● **PROBLEM TO WORK ON**:
The answer is the full listing restated exactly, without any pictures.

● **STUDY MATERIAL**:
---

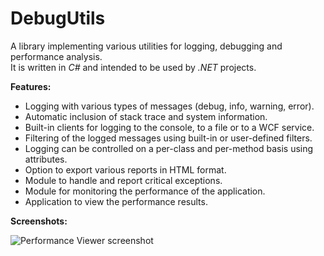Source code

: DebugUtils
==========

A library implementing various utilities for logging, debugging and performance analysis.  
It is written in *C#* and intended to be used by *.NET* projects.  

**Features:**  
- Logging with various types of messages (debug, info, warning, error).  
- Automatic inclusion of stack trace and system information.  
- Built-in clients for logging to the console, to a file or to a WCF service.  
- Filtering of the logged messages using built-in or user-defined filters.  
- Logging can be controlled on a per-class and per-method basis using attributes. 
- Option to export various reports in HTML format.  
- Module to handle and report critical exceptions.  
- Module for monitoring the performance of the application.  
- Application to view the performance results.

**Screenshots:**

![Performance Viewer screenshot](http://www.gratianlup.com/documents/performance_viewer.PNG)  
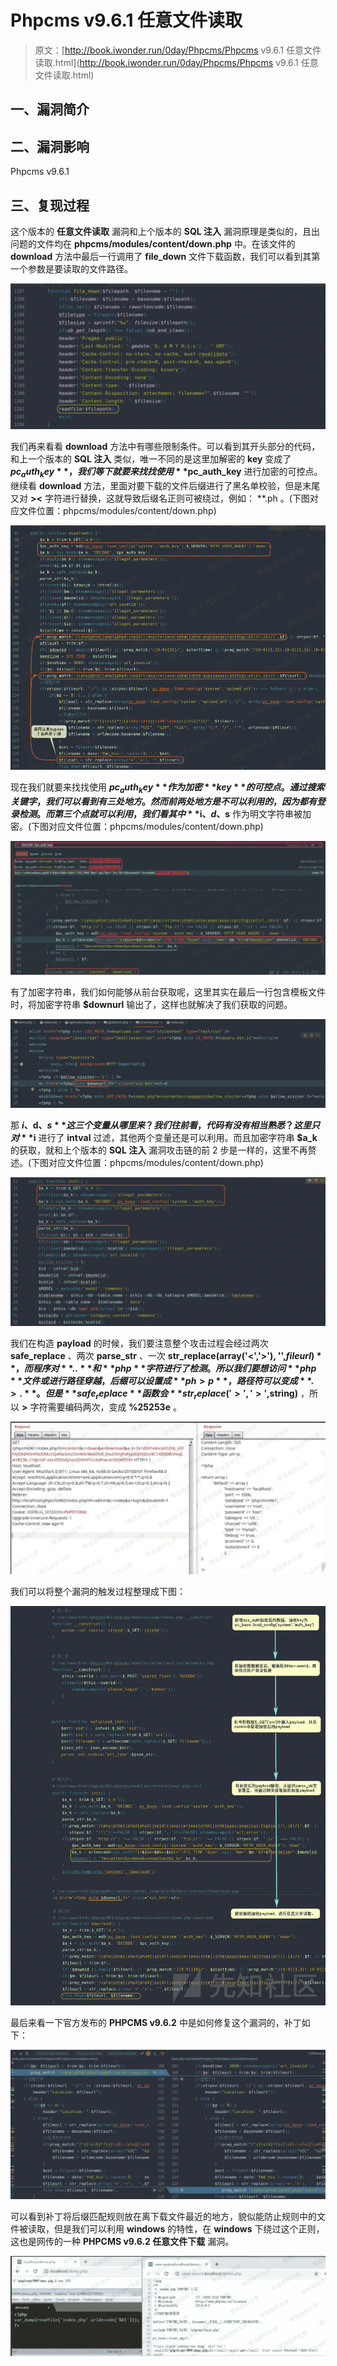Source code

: # Phpcms v9.6.1 任意文件读取

> 原文：[http://book.iwonder.run/0day/Phpcms/Phpcms v9.6.1 任意文件读取.html](http://book.iwonder.run/0day/Phpcms/Phpcms v9.6.1 任意文件读取.html)

## 一、漏洞简介

## 二、漏洞影响

Phpcms v9.6.1

## 三、复现过程

这个版本的 **任意文件读取** 漏洞和上个版本的 **SQL 注入** 漏洞原理是类似的，且出问题的文件均在 **phpcms/modules/content/down.php** 中。在该文件的 **download** 方法中最后一行调用了 **file_down** 文件下载函数，我们可以看到其第一个参数是要读取的文件路径。

![image](img/dd6ad69489b7165f5899e3b1515fd161.png)

我们再来看看 **download** 方法中有哪些限制条件。可以看到其开头部分的代码，和上一个版本的 **SQL 注入** 类似，唯一不同的是这里加解密的 **key** 变成了 **$pc_auth_key** ，我们等下就要来找找使用 **$pc_auth_key** 进行加密的可控点。继续看 **download** 方法，里面对要下载的文件后缀进行了黑名单校验，但是末尾又对 **><** 字符进行替换，这就导致后缀名正则可被绕过，例如： **.ph 。(下图对应文件位置：phpcms/modules/content/down.php)

![image](img/1b3ec3ca1c6472babc358c6f1c2745b1.png)

现在我们就要来找找使用 **$pc_auth_key** 作为加密 **key** 的可控点。通过搜索关键字，我们可以看到有三处地方。然而前两处地方是不可以利用的，因为都有登录检测。而第三个点就可以利用，我们看其中 **$i、$d、$s** 作为明文字符串被加密。(下图对应文件位置：phpcms/modules/content/down.php)

![image](img/bb57355239c4e4caeedcc50890417f9d.png)

有了加密字符串，我们如何能够从前台获取呢，这里其实在最后一行包含模板文件时，将加密字符串 **$downurl** 输出了，这样也就解决了我们获取的问题。

![image](img/de1d8df8ae41d88995963a095380456e.png)

那 **$i、$d、$s** 这三个变量从哪里来？我们往前看，代码有没有相当熟悉？这里只对 **$i** 进行了 **intval** 过滤，其他两个变量还是可以利用。而且加密字符串 **$a_k** 的获取，就和上个版本的 **SQL 注入** 漏洞攻击链的前 2 步是一样的，这里不再赘述。(下图对应文件位置：phpcms/modules/content/down.php)

![image](img/7539b6eddf0e93e7c4a2a9e5465de571.png)

我们在构造 **payload** 的时候，我们要注意整个攻击过程会经过两次 **safe_replace** 、两次 **parse_str** 、一次 **str_replace(array('<','>'), '',$fileurl)** ，而程序对 **..** 和 **php** 字符进行了检测。所以我们要想访问 **php** 文件或进行路径穿越，后缀可以设置成 **ph>p** ，路径符可以变成 **.>.** 。但是 **safe_replace** 函数会 **str_replace('>','>',$string)** ，所以 **>** 字符需要编码两次，变成 **%25253e** 。

![image](img/26d55e42ff6c4a0e7be9071bebddd08e.png)

我们可以将整个漏洞的触发过程整理成下图：

![image](img/ebeb36826abc36b108839592067807e2.png)

最后来看一下官方发布的 **PHPCMS v9.6.2** 中是如何修复这个漏洞的，补丁如下：

![image](img/a2dab7fb7de2736c4260e12f95e41d53.png)

可以看到补丁将后缀匹配规则放在离下载文件最近的地方，貌似能防止规则中的文件被读取，但是我们可以利用 **windows** 的特性，在 **windows** 下绕过这个正则，这也是网传的一种 **PHPCMS v9.6.2 任意文件下载** 漏洞。

![image](img/d744040e1bc1f8755b95510bf5b2719b.png)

---

● **ANSWER SECTION**:
Source code

: DebugUtils
==========

A library implementing various utilities for logging, debugging and performance analysis.  
It is written in *C#* and intended to be used by *.NET* projects.  

**Features:**  
- Logging with various types of messages (debug, info, warning, error).  
- Automatic inclusion of stack trace and system information.  
- Built-in clients for logging to the console, to a file or to a WCF service.  
- Filtering of the logged messages using built-in or user-defined filters.  
- Logging can be controlled on a per-class and per-method basis using attributes. 
- Option to export various reports in HTML format.  
- Module to handle and report critical exceptions.  
- Module for monitoring the performance of the application.  
- Application to view the performance results.

**Screenshots:**

![Performance Viewer screenshot](http://www.gratianlup.com/documents/performance_viewer.PNG)  
Source code

: # Phpcms v9.6.1 任意文件读取

> 原文：[http://book.iwonder.run/0day/Phpcms/Phpcms v9.6.1 任意文件读取.html](http://book.iwonder.run/0day/Phpcms/Phpcms v9.6.1 任意文件读取.html)

## 一、漏洞简介

## 二、漏洞影响

Phpcms v9.6.1

## 三、复现过程

这个版本的 **任意文件读取** 漏洞和上个版本的 **SQL 注入** 漏洞原理是类似的，且出问题的文件均在 **phpcms/modules/content/down.php** 中。在该文件的 **download** 方法中最后一行调用了 **file_down** 文件下载函数，我们可以看到其第一个参数是要读取的文件路径。

![image](img/dd6ad69489b7165f5899e3b1515fd161.png)

我们再来看看 **download** 方法中有哪些限制条件。可以看到其开头部分的代码，和上一个版本的 **SQL 注入** 类似，唯一不同的是这里加解密的 **key** 变成了 **$pc_auth_key** ，我们等下就要来找找使用 **$pc_auth_key** 进行加密的可控点。继续看 **download** 方法，里面对要下载的文件后缀进行了黑名单校验，但是末尾又对 **><** 字符进行替换，这就导致后缀名正则可被绕过，例如： **.ph 。(下图对应文件位置：phpcms/modules/content/down.php)

![image](img/1b3ec3ca1c6472babc358c6f1c2745b1.png)

现在我们就要来找找使用 **$pc_auth_key** 作为加密 **key** 的可控点。通过搜索关键字，我们可以看到有三处地方。然而前两处地方是不可以利用的，因为都有登录检测。而第三个点就可以利用，我们看其中 **$i、$d、$s** 作为明文字符串被加密。(下图对应文件位置：phpcms/modules/content/down.php)

![image](img/bb57355239c4e4caeedcc50890417f9d.png)

有了加密字符串，我们如何能够从前台获取呢，这里其实在最后一行包含模板文件时，将加密字符串 **$downurl** 输出了，这样也就解决了我们获取的问题。

![image](img/de1d8df8ae41d88995963a095380456e.png)

那 **$i、$d、$s** 这三个变量从哪里来？我们往前看，代码有没有相当熟悉？这里只对 **$i** 进行了 **intval** 过滤，其他两个变量还是可以利用。而且加密字符串 **$a_k** 的获取，就和上个版本的 **SQL 注入** 漏洞攻击链的前 2 步是一样的，这里不再赘述。(下图对应文件位置：phpcms/modules/content/down.php)

![image](img/7539b6eddf0e93e7c4a2a9e5465de571.png)

我们在构造 **payload** 的时候，我们要注意整个攻击过程会经过两次 **safe_replace** 、两次 **parse_str** 、一次 **str_replace(array('<','>'), '',$fileurl)** ，而程序对 **..** 和 **php** 字符进行了检测。所以我们要想访问 **php** 文件或进行路径穿越，后缀可以设置成 **ph>p** ，路径符可以变成 **.>.** 。但是 **safe_replace** 函数会 **str_replace('>','>',$string)** ，所以 **>** 字符需要编码两次，变成 **%25253e** 。

![image](img/26d55e42ff6c4a0e7be9071bebddd08e.png)

我们可以将整个漏洞的触发过程整理成下图：

![image](img/ebeb36826abc36b108839592067807e2.png)

最后来看一下官方发布的 **PHPCMS v9.6.2** 中是如何修复这个漏洞的，补丁如下：

![image](img/a2dab7fb7de2736c4260e12f95e41d53.png)

可以看到补丁将后缀匹配规则放在离下载文件最近的地方，貌似能防止规则中的文件被读取，但是我们可以利用 **windows** 的特性，在 **windows** 下绕过这个正则，这也是网传的一种 **PHPCMS v9.6.2 任意文件下载** 漏洞。

![image](img/d744040e1bc1f8755b95510bf5b2719b.png)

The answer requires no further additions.